The story of how they ended up in London is a matter of some discussion and plenty of myth. One often reported theory is that the capitals’ current population are the descendants of birds that escaped from Shepperton Studios during filming of The African Queen, starring Humphrey Bogart and Katharine Hepburn. Others would tell you that they escaped from Syon Park in the early 1970s, when a piece of debris from a passing plane damaged the aviary and allowed them to escape. This chimes with their original concentration in South West London.
My favourite story by far is that they were released by Jimi Hendrix on Carnaby Street in the late 60s. Bored of London’s grey skyline, he set the little fellas free to liven up the place.

However they got here, from 1970 onwards their numbers boomed. In 1992, 700 birds were recorded in London Bird Report. By 1998, 2,845 were seen in the London Area, and by 2006 the ring-neck parakeet was 15th most sighted bird in London.


Darwin would be proud at how well they adapted to the new environment. Toughened up by the hard Himalayan climate, they handle the cold northern European winters better than most locals. Global warming is often brought up in discussions of the parakeets, but it is certainly only part of the story.
It helps, too, that the birds have a 35 year lifespan and few local predators, enabling them to breed freely.

As with any new species, the debate has raged about whether they are harmful to the ecosystem. Strangely reminiscent of the debate over human migrants, often the birds have often been accused of stealing the homes of the natives. The parakeets do nest in tree cavities also used by jackdaws, owls and woodpeckers – but there is little evidence that native species are being muscled out. 

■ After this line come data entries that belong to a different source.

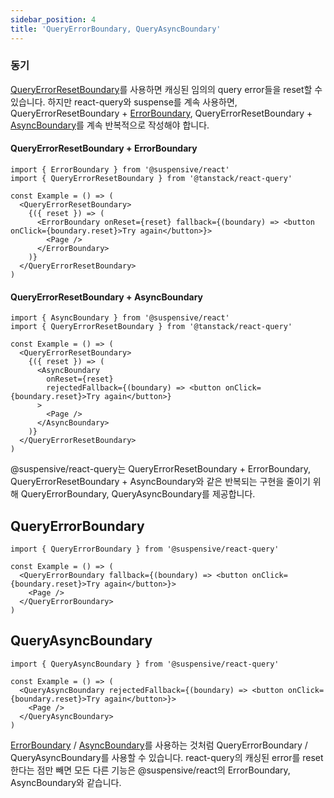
 ```yaml
---
sidebar_position: 4
title: 'QueryErrorBoundary, QueryAsyncBoundary'
---
```


### 동기

[QueryErrorResetBoundary](https://tanstack.com/query/v4/docs/reference/QueryErrorResetBoundary)를 사용하면 캐싱된 임의의 query error들을 reset할 수 있습니다. 하지만 react-query와 suspense를 계속 사용하면, QueryErrorResetBoundary + [ErrorBoundary](/docs/react/src/ErrorBoundary.i18n), QueryErrorResetBoundary + [AsyncBoundary](/docs/react/src/AsyncBoundary.i18n)를 계속 반복적으로 작성해야 합니다.

#### QueryErrorResetBoundary + ErrorBoundary

```tsx
import { ErrorBoundary } from '@suspensive/react'
import { QueryErrorResetBoundary } from '@tanstack/react-query'

const Example = () => (
  <QueryErrorResetBoundary>
    {({ reset }) => (
      <ErrorBoundary onReset={reset} fallback={(boundary) => <button onClick={boundary.reset}>Try again</button>}>
        <Page />
      </ErrorBoundary>
    )}
  </QueryErrorResetBoundary>
)
```

#### QueryErrorResetBoundary + AsyncBoundary

```tsx
import { AsyncBoundary } from '@suspensive/react'
import { QueryErrorResetBoundary } from '@tanstack/react-query'

const Example = () => (
  <QueryErrorResetBoundary>
    {({ reset }) => (
      <AsyncBoundary
        onReset={reset}
        rejectedFallback={(boundary) => <button onClick={boundary.reset}>Try again</button>}
      >
        <Page />
      </AsyncBoundary>
    )}
  </QueryErrorResetBoundary>
)
```
@suspensive/react-query는 QueryErrorResetBoundary + ErrorBoundary, QueryErrorResetBoundary + AsyncBoundary와 같은 반복되는 구현을 줄이기 위해 QueryErrorBoundary, QueryAsyncBoundary를 제공합니다.

## QueryErrorBoundary

```tsx
import { QueryErrorBoundary } from '@suspensive/react-query'

const Example = () => (
  <QueryErrorBoundary fallback={(boundary) => <button onClick={boundary.reset}>Try again</button>}>
    <Page />
  </QueryErrorBoundary>
)
```

## QueryAsyncBoundary

```tsx
import { QueryAsyncBoundary } from '@suspensive/react-query'

const Example = () => (
  <QueryAsyncBoundary rejectedFallback={(boundary) => <button onClick={boundary.reset}>Try again</button>}>
    <Page />
  </QueryAsyncBoundary>
)
```

[ErrorBoundary](/docs/react/src/ErrorBoundary.i18n) / [AsyncBoundary](/docs/react/src/AsyncBoundary.i18n)를 사용하는 것처럼 QueryErrorBoundary / QueryAsyncBoundary를 사용할 수 있습니다. react-query의 캐싱된 error를 reset한다는 점만 빼면 모든 다른 기능은 @suspensive/react의 ErrorBoundary, AsyncBoundary와 같습니다. 
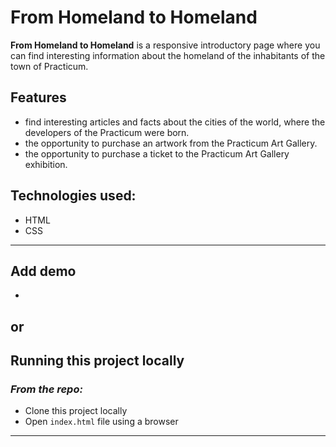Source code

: # **From Homeland to Homeland**

**From Homeland to Homeland** is a responsive introductory page where you can find interesting information about the homeland of the inhabitants of the town of Practicum.

## Features

* find interesting articles and facts about the cities of the world, where the developers of the Practicum were born.
* the opportunity to purchase an artwork from the Practicum Art Gallery.
* the opportunity to purchase a ticket to the Practicum Art Gallery exhibition.

## Technologies used:

* HTML
* CSS

___

## Add demo

* 

## **or**

## Running this project locally
### *From the repo:*

* Clone this project locally
* Open ```index.html``` file using a browser
___
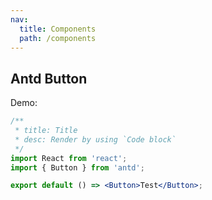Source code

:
 ```yaml
---
nav:
  title: Components
  path: /components
---
```


## Antd Button

Demo:

```jsx
/**
 * title: Title
 * desc: Render by using `Code block`
 */
import React from 'react';
import { Button } from 'antd';

export default () => <Button>Test</Button>;
```

<code src="./basic" title='Title' desc='Render by using `External import`' />
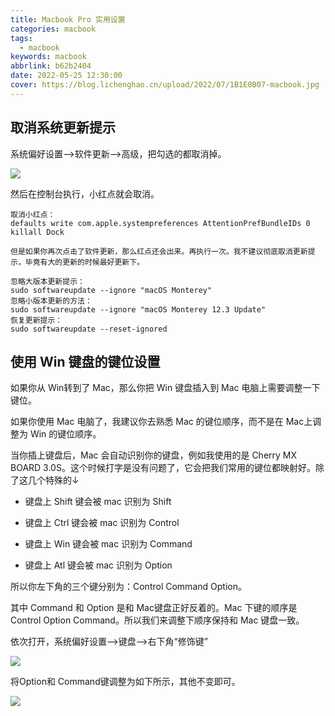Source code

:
 ```yaml
---
title: Macbook Pro 实用设置
categories: macbook
tags:
  - macbook
keywords: macbook
abbrlink: b62b2404
date: 2022-05-25 12:30:00
cover: https://blog.lichenghao.cn/upload/2022/07/1B1E0B07-macbook.jpg
---
```

## 取消系统更新提示

系统偏好设置——>软件更新——>高级，把勾选的都取消掉。

![](https://blog.lichenghao.cn/upload/2022/07/20213952.png)

然后在控制台执行，小红点就会取消。

```shell
取消小红点：
defaults write com.apple.systempreferences AttentionPrefBundleIDs 0
killall Dock
```

`但是如果你再次点击了软件更新，那么红点还会出来。再执行一次。我不建议彻底取消更新提示，毕竟有大的更新的时候最好更新下。`



```shell
忽略大版本更新提示：
sudo softwareupdate --ignore "macOS Monterey"
忽略小版本更新的方法：
sudo softwareupdate --ignore "macOS Monterey 12.3 Update"
恢复更新提示：
sudo softwareupdate --reset-ignored
```







## 使用 Win 键盘的键位设置

如果你从 Win转到了 Mac，那么你把 Win 键盘插入到 Mac 电脑上需要调整一下键位。

如果你使用 Mac 电脑了，我建议你去熟悉 Mac 的键位顺序，而不是在 Mac上调整为 Win 的键位顺序。

当你插上键盘后，Mac 会自动识别你的键盘，例如我使用的是 Cherry MX BOARD 3.0S。这个时候打字是没有问题了，它会把我们常用的键位都映射好。除了这几个特殊的↓

- 键盘上 Shift 键会被 mac 识别为 Shift

- 键盘上 Ctrl 键会被 mac 识别为 Control

- 键盘上 Win 键会被 mac 识别为 Command

- 键盘上 Atl  键会被 mac 识别为 Option

所以你左下角的三个键分别为：Control Command Option。

其中 Command 和 Option 是和 Mac键盘正好反着的。Mac 下键的顺序是 Control Option Command。所以我们来调整下顺序保持和 Mac 键盘一致。

依次打开，系统偏好设置——>键盘——>右下角“修饰键”

![](https://blog.lichenghao.cn/upload/2022/07/12.54.53.png)

将Option和 Command键调整为如下所示，其他不变即可。

![](https://blog.lichenghao.cn/upload/2022/07/13.00.54.png)



















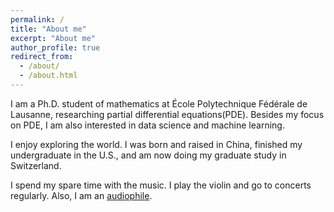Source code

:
 ```yaml
---
permalink: /
title: "About me"
excerpt: "About me"
author_profile: true
redirect_from: 
  - /about/
  - /about.html
---
```


I am a Ph.D. student of mathematics at École Polytechnique Fédérale de Lausanne, researching partial differential equations(PDE). Besides my focus on PDE, I am also interested in data science and machine learning.

I enjoy exploring the world. I was born and raised in China, finished my undergraduate in the U.S., and am now doing my graduate study in Switzerland.

I spend my spare time with the music. I play the violin and go to concerts regularly. Also, I am an [audiophile](https://en.wikipedia.org/wiki/Audiophile). 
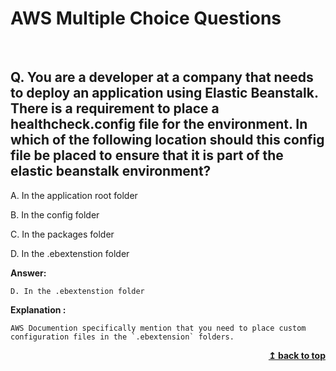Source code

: # AWS Multiple Choice Questions

<br/>

## Q. You are a developer at a company that needs to deploy an application using Elastic Beanstalk. There is a requirement to place a healthcheck.config file for the environment. In which of the following location should this config file be placed to ensure that it is part of the elastic beanstalk environment?

A. In the application root folder

B. In the config folder

C. In the packages folder

D. In the .ebextenstion folder


**Answer:**

```
D. In the .ebextenstion folder
```

**Explanation :**

```
AWS Documention specifically mention that you need to place custom configuration files in the `.ebextension` folders.
```

<div align="right">
    <b><a href="#">↥ back to top</a></b>
</div>
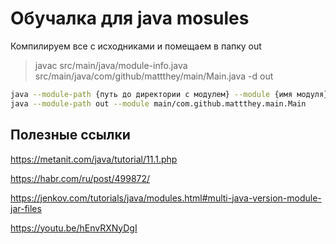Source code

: # Обучалка для java mosules

Компилируем все с исходниками и помещаем в папку out
> javac src/main/java/module-info.java src/main/java/com/github/mattthey/main/Main.java -d out

```bash
java --module-path {путь до директории с модулем} --module {имя модуля}/{главный класс модуля}
java --module-path out --module main/com.github.mattthey.main.Main
```

## Полезные ссылки
https://metanit.com/java/tutorial/11.1.php

https://habr.com/ru/post/499872/

https://jenkov.com/tutorials/java/modules.html#multi-java-version-module-jar-files

https://youtu.be/hEnvRXNyDgI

The also provide a food source for Britain's embattled birds of prey. Owls and peregrine falcons have been know to eat them. Charlie and Tom, two city dwelling falcons monitored by Nathalie Mahieu, often bring back parakeets as food.
Of more concern is the new arrivals’ effect on plants and trees. By 2009 their numbers in the UK had grown so much that they were added to the “general licence” of species, which can be killed without individual permission if they are causing damage.

And Parrotnet, am EU funded research project studying the development of parakeet populations across Europe, has warned of the risk they pose to agriculture. In their native India, the parakeets are known to cause widespread damage to crops. As agriculture develops in the UK in line with warmer climates, crops such as maize, grapes and sunflower will become more popular. In India the birds have been documented as reducing maize crops by 81 per cent.

So the parakeets remain divisive. Environmentalist Tony Juniper has disparagingly described them as “the grey squirrel of the skies”. By contrast, the University of York biologist Chris D. Thomas has argued that the parakeets should be left free to move and breed. He sees those wary of the parakeet boom of “irrational persecution” of the bird.

For good or ill the parakeets are here to stay. As so often with migrants of all kinds, there has been some unease about the impact they have had – but the birds, popular amongst Londoners, certainly add colour to the city. Thriving in the urban environment thousands of miles from their natural habitat, they are a metropolitan bird for Europe’s metropolitan cities.